RECORDS SUPPLIED ▸
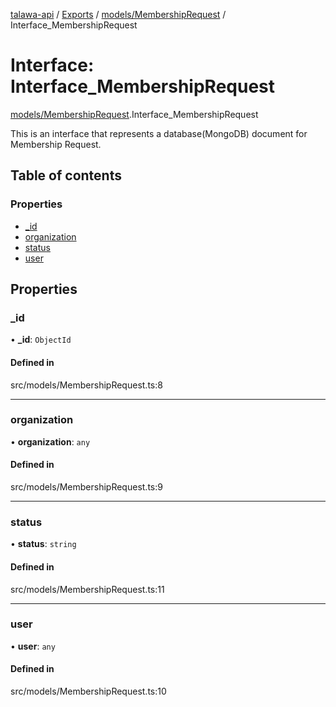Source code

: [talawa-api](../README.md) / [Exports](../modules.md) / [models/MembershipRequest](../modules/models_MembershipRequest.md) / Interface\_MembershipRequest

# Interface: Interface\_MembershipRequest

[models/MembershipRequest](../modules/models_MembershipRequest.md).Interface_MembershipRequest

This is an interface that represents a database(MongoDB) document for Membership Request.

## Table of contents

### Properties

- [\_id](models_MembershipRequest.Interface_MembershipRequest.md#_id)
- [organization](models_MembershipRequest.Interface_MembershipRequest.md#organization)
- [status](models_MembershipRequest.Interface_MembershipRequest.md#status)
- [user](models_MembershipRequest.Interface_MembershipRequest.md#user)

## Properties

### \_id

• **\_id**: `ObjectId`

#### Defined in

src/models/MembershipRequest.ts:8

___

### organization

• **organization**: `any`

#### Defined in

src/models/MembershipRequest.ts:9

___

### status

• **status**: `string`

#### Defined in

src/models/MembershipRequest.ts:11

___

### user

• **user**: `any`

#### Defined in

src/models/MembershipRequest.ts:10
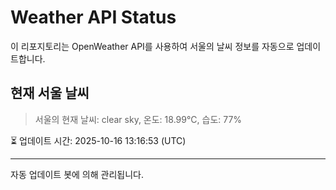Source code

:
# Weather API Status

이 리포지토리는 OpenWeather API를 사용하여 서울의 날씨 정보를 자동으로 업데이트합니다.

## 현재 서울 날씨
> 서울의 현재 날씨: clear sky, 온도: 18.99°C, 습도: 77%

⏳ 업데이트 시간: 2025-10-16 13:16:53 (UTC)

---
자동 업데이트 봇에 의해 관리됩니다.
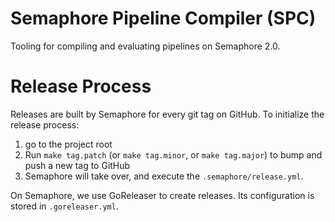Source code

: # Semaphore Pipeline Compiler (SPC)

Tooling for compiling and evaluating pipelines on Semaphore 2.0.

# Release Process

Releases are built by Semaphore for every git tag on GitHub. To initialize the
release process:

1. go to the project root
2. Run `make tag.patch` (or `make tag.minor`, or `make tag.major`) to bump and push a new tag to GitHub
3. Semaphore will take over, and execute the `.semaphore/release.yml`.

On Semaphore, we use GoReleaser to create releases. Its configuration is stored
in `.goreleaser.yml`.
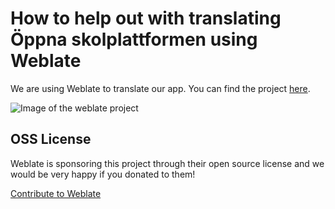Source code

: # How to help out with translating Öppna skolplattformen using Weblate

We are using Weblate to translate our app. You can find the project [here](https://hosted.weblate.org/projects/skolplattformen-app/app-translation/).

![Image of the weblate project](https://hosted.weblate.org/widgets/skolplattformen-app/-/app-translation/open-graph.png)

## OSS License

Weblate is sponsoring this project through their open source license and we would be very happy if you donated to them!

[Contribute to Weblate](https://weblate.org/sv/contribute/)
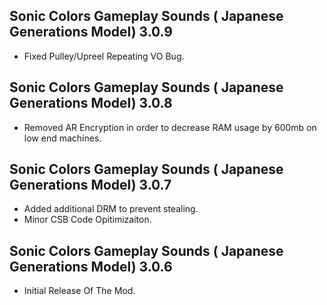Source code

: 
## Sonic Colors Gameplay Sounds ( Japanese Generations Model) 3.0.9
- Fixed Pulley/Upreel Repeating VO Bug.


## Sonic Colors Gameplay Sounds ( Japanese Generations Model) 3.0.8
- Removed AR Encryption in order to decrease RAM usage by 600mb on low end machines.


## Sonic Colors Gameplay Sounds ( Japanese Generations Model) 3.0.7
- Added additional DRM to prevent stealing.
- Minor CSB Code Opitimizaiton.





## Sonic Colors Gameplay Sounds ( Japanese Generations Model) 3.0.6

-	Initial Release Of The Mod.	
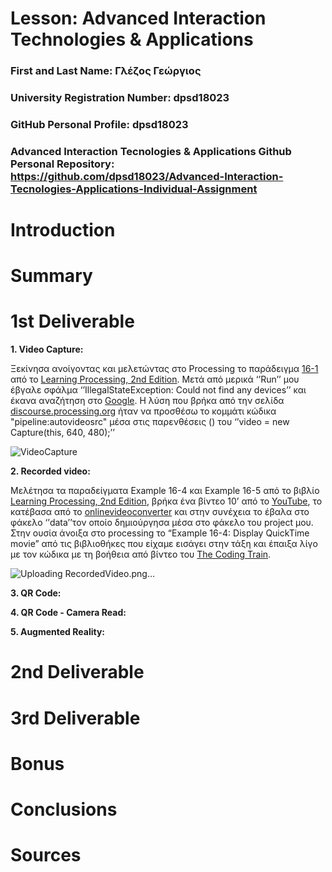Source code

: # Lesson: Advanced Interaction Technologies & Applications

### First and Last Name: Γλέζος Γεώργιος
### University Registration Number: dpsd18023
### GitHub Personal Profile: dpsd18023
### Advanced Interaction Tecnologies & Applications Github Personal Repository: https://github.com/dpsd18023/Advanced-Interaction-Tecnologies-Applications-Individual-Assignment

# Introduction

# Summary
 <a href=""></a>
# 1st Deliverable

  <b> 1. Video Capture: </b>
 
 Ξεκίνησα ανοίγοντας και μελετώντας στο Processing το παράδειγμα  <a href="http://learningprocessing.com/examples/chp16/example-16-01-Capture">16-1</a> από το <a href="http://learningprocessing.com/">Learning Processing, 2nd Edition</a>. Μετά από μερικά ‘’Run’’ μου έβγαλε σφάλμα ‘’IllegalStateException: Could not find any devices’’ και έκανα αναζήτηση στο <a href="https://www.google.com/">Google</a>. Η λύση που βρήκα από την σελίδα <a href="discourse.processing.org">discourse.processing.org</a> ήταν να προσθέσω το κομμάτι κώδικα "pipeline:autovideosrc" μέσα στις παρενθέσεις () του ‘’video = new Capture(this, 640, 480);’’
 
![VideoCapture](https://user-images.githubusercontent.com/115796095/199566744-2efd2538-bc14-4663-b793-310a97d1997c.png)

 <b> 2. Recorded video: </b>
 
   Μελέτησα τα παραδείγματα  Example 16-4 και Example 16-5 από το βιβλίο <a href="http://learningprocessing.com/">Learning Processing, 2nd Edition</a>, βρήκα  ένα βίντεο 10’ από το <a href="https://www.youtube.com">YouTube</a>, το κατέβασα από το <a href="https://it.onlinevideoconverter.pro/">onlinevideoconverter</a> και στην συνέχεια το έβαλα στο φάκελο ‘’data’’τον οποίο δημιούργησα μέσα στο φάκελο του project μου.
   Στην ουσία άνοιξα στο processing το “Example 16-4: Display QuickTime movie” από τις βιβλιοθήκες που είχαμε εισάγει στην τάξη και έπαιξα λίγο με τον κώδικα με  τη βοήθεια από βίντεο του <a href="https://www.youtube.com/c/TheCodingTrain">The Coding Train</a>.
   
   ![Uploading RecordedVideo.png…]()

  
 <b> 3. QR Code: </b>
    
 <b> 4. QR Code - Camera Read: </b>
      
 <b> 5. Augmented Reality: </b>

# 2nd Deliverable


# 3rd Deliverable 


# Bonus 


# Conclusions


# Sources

EXERCISE GOAL ▸
Give back all of the entries verbatim, but without pictures.

EXPECTED ANSWER ▸
Source code

: [talawa-api](../README.md) / [Exports](../modules.md) / [models/MembershipRequest](../modules/models_MembershipRequest.md) / Interface\_MembershipRequest

# Interface: Interface\_MembershipRequest

[models/MembershipRequest](../modules/models_MembershipRequest.md).Interface_MembershipRequest

This is an interface that represents a database(MongoDB) document for Membership Request.

## Table of contents

### Properties

- [\_id](models_MembershipRequest.Interface_MembershipRequest.md#_id)
- [organization](models_MembershipRequest.Interface_MembershipRequest.md#organization)
- [status](models_MembershipRequest.Interface_MembershipRequest.md#status)
- [user](models_MembershipRequest.Interface_MembershipRequest.md#user)

## Properties

### \_id

• **\_id**: `ObjectId`

#### Defined in

src/models/MembershipRequest.ts:8

___

### organization

• **organization**: `any`

#### Defined in

src/models/MembershipRequest.ts:9

___

### status

• **status**: `string`

#### Defined in

src/models/MembershipRequest.ts:11

___

### user

• **user**: `any`

#### Defined in

src/models/MembershipRequest.ts:10
Source code

:
# Weather API Status

이 리포지토리는 OpenWeather API를 사용하여 서울의 날씨 정보를 자동으로 업데이트합니다.

## 현재 서울 날씨
> 서울의 현재 날씨: clear sky, 온도: 18.99°C, 습도: 77%

⏳ 업데이트 시간: 2025-10-16 13:16:53 (UTC)

---
자동 업데이트 봇에 의해 관리됩니다.
Source code

: # Semaphore Pipeline Compiler (SPC)

Tooling for compiling and evaluating pipelines on Semaphore 2.0.

# Release Process

Releases are built by Semaphore for every git tag on GitHub. To initialize the
release process:

1. go to the project root
2. Run `make tag.patch` (or `make tag.minor`, or `make tag.major`) to bump and push a new tag to GitHub
3. Semaphore will take over, and execute the `.semaphore/release.yml`.

On Semaphore, we use GoReleaser to create releases. Its configuration is stored
in `.goreleaser.yml`.
Source code

: # How to help out with translating Öppna skolplattformen using Weblate

We are using Weblate to translate our app. You can find the project [here](https://hosted.weblate.org/projects/skolplattformen-app/app-translation/).

![Image of the weblate project](https://hosted.weblate.org/widgets/skolplattformen-app/-/app-translation/open-graph.png)

## OSS License

Weblate is sponsoring this project through their open source license and we would be very happy if you donated to them!

[Contribute to Weblate](https://weblate.org/sv/contribute/)
Source code

: 
## Sonic Colors Gameplay Sounds ( Japanese Generations Model) 3.0.9
- Fixed Pulley/Upreel Repeating VO Bug.


## Sonic Colors Gameplay Sounds ( Japanese Generations Model) 3.0.8
- Removed AR Encryption in order to decrease RAM usage by 600mb on low end machines.


## Sonic Colors Gameplay Sounds ( Japanese Generations Model) 3.0.7
- Added additional DRM to prevent stealing.
- Minor CSB Code Opitimizaiton.





## Sonic Colors Gameplay Sounds ( Japanese Generations Model) 3.0.6

-	Initial Release Of The Mod.	
Source code

: # Lesson: Advanced Interaction Technologies & Applications

### First and Last Name: Γλέζος Γεώργιος
### University Registration Number: dpsd18023
### GitHub Personal Profile: dpsd18023
### Advanced Interaction Tecnologies & Applications Github Personal Repository: https://github.com/dpsd18023/Advanced-Interaction-Tecnologies-Applications-Individual-Assignment

# Introduction

# Summary
 <a href=""></a>
# 1st Deliverable

  <b> 1. Video Capture: </b>
 
 Ξεκίνησα ανοίγοντας και μελετώντας στο Processing το παράδειγμα  <a href="http://learningprocessing.com/examples/chp16/example-16-01-Capture">16-1</a> από το <a href="http://learningprocessing.com/">Learning Processing, 2nd Edition</a>. Μετά από μερικά ‘’Run’’ μου έβγαλε σφάλμα ‘’IllegalStateException: Could not find any devices’’ και έκανα αναζήτηση στο <a href="https://www.google.com/">Google</a>. Η λύση που βρήκα από την σελίδα <a href="discourse.processing.org">discourse.processing.org</a> ήταν να προσθέσω το κομμάτι κώδικα "pipeline:autovideosrc" μέσα στις παρενθέσεις () του ‘’video = new Capture(this, 640, 480);’’
 
![VideoCapture](https://user-images.githubusercontent.com/115796095/199566744-2efd2538-bc14-4663-b793-310a97d1997c.png)

 <b> 2. Recorded video: </b>
 
   Μελέτησα τα παραδείγματα  Example 16-4 και Example 16-5 από το βιβλίο <a href="http://learningprocessing.com/">Learning Processing, 2nd Edition</a>, βρήκα  ένα βίντεο 10’ από το <a href="https://www.youtube.com">YouTube</a>, το κατέβασα από το <a href="https://it.onlinevideoconverter.pro/">onlinevideoconverter</a> και στην συνέχεια το έβαλα στο φάκελο ‘’data’’τον οποίο δημιούργησα μέσα στο φάκελο του project μου.
   Στην ουσία άνοιξα στο processing το “Example 16-4: Display QuickTime movie” από τις βιβλιοθήκες που είχαμε εισάγει στην τάξη και έπαιξα λίγο με τον κώδικα με  τη βοήθεια από βίντεο του <a href="https://www.youtube.com/c/TheCodingTrain">The Coding Train</a>.
   
   ![Uploading RecordedVideo.png…]()

  
 <b> 3. QR Code: </b>
    
 <b> 4. QR Code - Camera Read: </b>
      
 <b> 5. Augmented Reality: </b>

# 2nd Deliverable


# 3rd Deliverable 


# Bonus 


# Conclusions


# Sources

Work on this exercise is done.